● **Task**: What is the number of lines in the data below that contain "Server"? Reply with the number only.
(Beginning of Data)
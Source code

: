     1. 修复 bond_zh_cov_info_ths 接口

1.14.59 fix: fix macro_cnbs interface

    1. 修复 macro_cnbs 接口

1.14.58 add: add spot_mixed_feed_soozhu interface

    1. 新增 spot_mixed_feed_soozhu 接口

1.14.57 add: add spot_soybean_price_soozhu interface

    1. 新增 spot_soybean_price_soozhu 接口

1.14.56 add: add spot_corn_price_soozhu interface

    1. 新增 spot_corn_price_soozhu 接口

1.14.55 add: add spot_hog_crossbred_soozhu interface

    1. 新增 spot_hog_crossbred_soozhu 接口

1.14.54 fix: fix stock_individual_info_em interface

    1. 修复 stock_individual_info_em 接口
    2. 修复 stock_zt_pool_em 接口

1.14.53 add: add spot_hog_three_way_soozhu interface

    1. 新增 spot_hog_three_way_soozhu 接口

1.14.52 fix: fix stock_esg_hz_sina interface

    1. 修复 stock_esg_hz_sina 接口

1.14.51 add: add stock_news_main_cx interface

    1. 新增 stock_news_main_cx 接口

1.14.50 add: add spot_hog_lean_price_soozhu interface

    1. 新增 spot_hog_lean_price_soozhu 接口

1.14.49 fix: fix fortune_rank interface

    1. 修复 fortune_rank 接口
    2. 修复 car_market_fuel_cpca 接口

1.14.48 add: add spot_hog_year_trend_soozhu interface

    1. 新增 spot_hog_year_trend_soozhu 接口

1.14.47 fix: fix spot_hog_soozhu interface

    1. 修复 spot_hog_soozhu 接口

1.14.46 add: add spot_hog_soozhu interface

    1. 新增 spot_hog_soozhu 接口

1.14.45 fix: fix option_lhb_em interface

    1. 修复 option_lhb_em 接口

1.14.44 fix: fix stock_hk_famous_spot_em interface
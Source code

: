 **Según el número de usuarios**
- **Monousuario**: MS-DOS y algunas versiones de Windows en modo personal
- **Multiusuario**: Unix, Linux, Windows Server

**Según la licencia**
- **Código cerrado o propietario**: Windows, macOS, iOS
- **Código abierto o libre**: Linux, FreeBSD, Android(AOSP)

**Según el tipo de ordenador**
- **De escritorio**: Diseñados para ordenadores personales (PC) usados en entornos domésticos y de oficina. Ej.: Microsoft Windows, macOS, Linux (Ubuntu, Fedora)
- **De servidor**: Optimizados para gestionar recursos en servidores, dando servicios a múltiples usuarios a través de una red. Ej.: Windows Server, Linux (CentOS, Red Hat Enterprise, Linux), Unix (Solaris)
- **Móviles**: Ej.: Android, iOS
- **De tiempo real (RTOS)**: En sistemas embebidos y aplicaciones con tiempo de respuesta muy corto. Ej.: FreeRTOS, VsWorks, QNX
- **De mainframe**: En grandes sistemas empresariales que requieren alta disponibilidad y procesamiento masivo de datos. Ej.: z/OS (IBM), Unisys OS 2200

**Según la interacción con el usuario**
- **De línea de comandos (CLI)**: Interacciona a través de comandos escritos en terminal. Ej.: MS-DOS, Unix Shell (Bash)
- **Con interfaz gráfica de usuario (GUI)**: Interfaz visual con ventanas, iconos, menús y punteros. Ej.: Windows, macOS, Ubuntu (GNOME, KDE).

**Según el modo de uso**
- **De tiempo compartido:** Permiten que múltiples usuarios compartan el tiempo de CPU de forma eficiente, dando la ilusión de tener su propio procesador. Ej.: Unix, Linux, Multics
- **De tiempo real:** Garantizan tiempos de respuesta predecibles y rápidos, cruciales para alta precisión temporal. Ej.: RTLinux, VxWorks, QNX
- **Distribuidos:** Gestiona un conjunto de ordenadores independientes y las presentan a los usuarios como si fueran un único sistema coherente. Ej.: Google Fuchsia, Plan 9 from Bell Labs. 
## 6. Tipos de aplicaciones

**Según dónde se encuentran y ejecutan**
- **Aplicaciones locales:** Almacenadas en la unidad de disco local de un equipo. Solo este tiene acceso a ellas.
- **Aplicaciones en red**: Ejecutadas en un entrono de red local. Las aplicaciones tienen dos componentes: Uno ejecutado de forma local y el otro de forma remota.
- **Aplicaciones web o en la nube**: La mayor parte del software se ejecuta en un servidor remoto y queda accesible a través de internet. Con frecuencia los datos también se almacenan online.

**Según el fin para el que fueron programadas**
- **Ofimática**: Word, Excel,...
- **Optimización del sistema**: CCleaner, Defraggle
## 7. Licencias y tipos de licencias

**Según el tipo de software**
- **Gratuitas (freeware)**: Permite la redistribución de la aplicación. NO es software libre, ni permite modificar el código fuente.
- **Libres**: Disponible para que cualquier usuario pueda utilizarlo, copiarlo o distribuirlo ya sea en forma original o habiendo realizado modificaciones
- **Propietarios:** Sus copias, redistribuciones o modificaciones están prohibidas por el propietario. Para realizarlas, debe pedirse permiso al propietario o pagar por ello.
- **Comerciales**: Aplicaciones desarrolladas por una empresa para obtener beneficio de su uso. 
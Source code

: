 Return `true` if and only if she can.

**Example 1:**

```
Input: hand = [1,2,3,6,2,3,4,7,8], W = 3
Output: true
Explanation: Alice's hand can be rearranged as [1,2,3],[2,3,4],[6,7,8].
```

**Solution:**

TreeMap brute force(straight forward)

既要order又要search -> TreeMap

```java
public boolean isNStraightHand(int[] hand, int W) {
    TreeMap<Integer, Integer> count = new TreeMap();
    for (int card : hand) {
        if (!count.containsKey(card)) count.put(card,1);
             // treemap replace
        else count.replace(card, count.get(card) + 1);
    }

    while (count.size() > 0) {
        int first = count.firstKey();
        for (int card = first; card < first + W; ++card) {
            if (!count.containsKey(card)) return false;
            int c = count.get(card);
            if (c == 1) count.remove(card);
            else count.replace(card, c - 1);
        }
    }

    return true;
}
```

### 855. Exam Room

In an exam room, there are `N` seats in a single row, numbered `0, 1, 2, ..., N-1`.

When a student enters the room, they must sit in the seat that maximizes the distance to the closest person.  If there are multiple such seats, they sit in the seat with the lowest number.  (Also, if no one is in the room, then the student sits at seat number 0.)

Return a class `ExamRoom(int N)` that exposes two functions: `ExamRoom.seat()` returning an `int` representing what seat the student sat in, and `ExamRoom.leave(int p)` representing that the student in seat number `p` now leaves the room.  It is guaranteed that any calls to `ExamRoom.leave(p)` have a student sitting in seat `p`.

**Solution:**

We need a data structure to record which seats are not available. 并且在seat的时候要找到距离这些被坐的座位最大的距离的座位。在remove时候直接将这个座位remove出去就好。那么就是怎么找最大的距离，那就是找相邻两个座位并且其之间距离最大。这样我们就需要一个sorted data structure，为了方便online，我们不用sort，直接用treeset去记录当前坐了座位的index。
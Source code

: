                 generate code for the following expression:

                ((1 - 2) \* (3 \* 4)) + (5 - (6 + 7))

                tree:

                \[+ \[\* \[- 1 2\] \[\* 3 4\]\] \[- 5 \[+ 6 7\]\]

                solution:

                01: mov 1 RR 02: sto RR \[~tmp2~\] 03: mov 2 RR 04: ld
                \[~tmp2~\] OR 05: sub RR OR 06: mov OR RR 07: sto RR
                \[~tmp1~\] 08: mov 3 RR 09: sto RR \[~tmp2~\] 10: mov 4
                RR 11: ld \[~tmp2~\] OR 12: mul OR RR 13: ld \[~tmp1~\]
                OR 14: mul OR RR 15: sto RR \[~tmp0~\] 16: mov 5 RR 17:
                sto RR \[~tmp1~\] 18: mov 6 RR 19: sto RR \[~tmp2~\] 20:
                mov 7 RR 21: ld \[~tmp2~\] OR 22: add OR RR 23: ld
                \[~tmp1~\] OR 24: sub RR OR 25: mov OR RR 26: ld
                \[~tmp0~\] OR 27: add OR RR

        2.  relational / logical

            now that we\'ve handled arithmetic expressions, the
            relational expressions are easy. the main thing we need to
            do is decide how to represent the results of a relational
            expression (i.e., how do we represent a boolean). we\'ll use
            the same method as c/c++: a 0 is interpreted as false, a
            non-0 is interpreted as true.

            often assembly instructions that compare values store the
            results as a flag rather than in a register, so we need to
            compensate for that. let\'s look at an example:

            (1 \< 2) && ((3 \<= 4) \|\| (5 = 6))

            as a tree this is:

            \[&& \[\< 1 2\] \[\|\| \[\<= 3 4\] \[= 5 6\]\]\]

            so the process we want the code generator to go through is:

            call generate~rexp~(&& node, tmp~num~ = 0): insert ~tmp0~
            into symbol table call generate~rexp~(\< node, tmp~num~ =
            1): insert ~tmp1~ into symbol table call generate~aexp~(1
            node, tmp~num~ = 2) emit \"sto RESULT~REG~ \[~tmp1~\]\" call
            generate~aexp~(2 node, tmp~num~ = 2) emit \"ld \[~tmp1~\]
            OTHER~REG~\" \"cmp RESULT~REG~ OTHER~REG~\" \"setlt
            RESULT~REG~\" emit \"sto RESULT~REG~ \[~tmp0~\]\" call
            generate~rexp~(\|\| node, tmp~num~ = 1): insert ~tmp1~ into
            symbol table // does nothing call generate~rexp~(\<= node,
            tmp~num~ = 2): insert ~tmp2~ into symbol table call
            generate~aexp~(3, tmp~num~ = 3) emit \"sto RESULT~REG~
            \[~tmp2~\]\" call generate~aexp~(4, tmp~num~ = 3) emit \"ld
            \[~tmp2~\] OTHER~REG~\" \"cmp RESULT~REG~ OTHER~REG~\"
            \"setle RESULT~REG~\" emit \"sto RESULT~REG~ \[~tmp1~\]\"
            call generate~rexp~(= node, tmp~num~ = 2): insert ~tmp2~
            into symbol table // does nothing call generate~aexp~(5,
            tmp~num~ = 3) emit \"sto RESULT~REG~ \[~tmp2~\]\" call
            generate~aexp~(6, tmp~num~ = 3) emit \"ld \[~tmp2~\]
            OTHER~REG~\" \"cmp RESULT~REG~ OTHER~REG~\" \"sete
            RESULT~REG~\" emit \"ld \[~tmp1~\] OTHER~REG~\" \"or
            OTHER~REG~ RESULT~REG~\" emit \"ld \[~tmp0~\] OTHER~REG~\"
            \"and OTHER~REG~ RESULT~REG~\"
(End of Data)
● **Your solution**: 2